外国の街並みを再現した水路での撮影。赤いカバーがかかっていましたが、ゴンドラとわかるそのシルエットがひと際優美に目を惹きます。水面に映った橋といい、つい日本にいることを忘れてしまいそうになりました。
冬の代表的な花、シクラメン。青みがかったピンクがきれいに描写されています。開放で撮影し、脇役のアリッサムは少しボカしました。こうして冬でも咲いてくれる花があるおかげで、街が彩られ華やかになるのだなと感じます。
ショーウインドーにおしゃれな丸い缶が整然と並んでいました。どうやら中にはお茶が入っているらしく、各産地の地名が書かれています。この写真をご覧いただくとお分かりになるかと思いますが、絞り開放の望遠端で撮影しても四隅までしっかり解像し、大口径ズームで見られる周辺減光も目立たない優秀な描写です。
NOELとは、クリスマスの季節や歌のこと。兵隊さんにクリスマスとくれば、バレエの「くるみ割り人形」がモチーフだとピンときます。昼間に撮影しても十分かわいいデザインですが、夜に灯りがつきランプとして置かれているところもきっと素敵でしょう。F2.8の明るいレンズですから、夜の撮影もお手の物です。
空飛ぶサンタを開放で撮影しました。APS-Cですが対象物が小さいので合焦範囲が薄く、サンタの目にピントを合わせることに気を使いました。周囲がふんわりとボケて、ファンタジックな雰囲気に。
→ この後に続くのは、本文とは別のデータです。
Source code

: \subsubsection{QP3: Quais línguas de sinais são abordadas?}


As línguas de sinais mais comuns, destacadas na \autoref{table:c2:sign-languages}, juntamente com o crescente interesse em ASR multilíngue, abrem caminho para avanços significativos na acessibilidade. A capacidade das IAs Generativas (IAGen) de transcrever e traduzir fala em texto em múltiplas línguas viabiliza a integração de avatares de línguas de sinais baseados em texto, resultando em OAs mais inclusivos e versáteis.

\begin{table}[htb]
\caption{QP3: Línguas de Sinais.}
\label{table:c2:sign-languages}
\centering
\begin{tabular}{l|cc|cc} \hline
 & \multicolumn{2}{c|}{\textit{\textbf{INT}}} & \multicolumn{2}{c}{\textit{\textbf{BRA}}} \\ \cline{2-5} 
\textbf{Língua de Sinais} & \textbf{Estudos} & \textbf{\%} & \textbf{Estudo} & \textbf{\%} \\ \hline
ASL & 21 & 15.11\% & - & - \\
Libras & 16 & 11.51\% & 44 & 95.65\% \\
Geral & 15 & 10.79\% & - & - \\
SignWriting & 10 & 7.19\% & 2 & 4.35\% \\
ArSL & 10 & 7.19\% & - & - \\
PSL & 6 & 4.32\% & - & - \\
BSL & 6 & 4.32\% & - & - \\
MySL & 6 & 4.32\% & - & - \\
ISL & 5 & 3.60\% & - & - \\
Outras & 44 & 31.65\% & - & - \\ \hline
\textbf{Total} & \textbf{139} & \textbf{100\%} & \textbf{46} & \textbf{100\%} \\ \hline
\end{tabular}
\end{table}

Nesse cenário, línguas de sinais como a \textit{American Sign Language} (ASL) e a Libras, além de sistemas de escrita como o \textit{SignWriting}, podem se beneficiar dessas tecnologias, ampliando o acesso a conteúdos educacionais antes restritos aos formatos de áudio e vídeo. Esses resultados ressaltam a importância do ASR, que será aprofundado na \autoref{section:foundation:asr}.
冬の青空と、ねこじゃらしと、少しの枯草の写真。乾いた空気まで写しとってくれました。ねこじゃらしは、英語ではフォックステイル・グラスと言います。きつねのしっぽのような草とは、言い得て妙です。
キリリとした描写の小型・軽量標準ズーム
結論から言いますと、よくばりな方におすすめのレンズです。まずは、何と言っても高精細な写りが目を引きます。開放F値2.8から得られる綺麗なボケも魅力。35mm換算で24-82.5mmという焦点距離もポイントだと思います。標準域の大三元は通常24-70mmなので、望遠が少し足りないと感じる場面で役に立ちます。さらに、500グラム足らずと軽くコンパクトで携帯性に優れるのですから、常用交換レンズとして文句なしではないでしょうか。風景やポートレートから日常のスナップまで、幅広く活躍してくれるレンズです。